(YOUR GOAL):
Gather all lines from the material that contain "Integração".

--- START ---

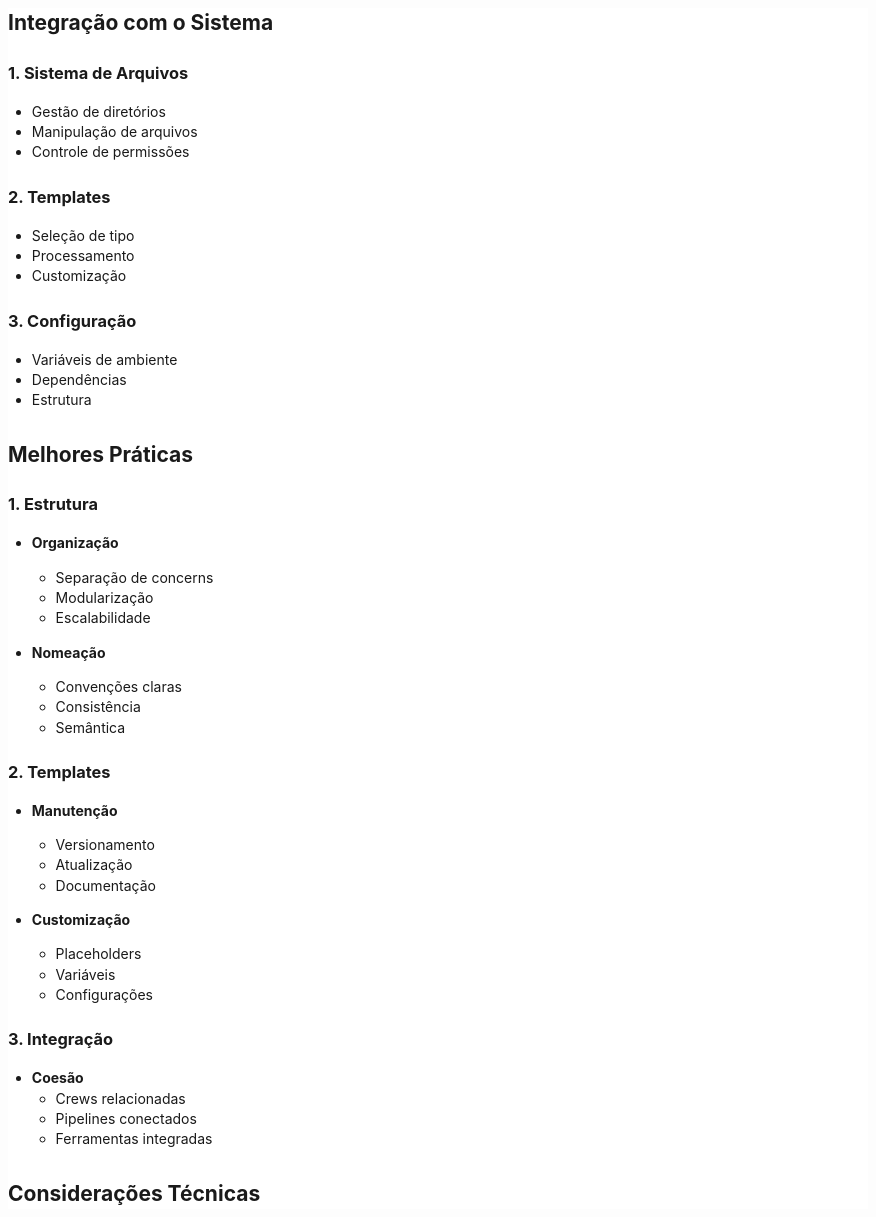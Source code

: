 ## Integração com o Sistema

### 1. Sistema de Arquivos
- Gestão de diretórios
- Manipulação de arquivos
- Controle de permissões

### 2. Templates
- Seleção de tipo
- Processamento
- Customização

### 3. Configuração
- Variáveis de ambiente
- Dependências
- Estrutura

## Melhores Práticas

### 1. Estrutura
- **Organização**
  - Separação de concerns
  - Modularização
  - Escalabilidade

- **Nomeação**
  - Convenções claras
  - Consistência
  - Semântica

### 2. Templates
- **Manutenção**
  - Versionamento
  - Atualização
  - Documentação

- **Customização**
  - Placeholders
  - Variáveis
  - Configurações

### 3. Integração
- **Coesão**
  - Crews relacionadas
  - Pipelines conectados
  - Ferramentas integradas

## Considerações Técnicas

--- END ---

(SOLVED EXERCISE):
: ## Integração com o Sistema
### 3. Integração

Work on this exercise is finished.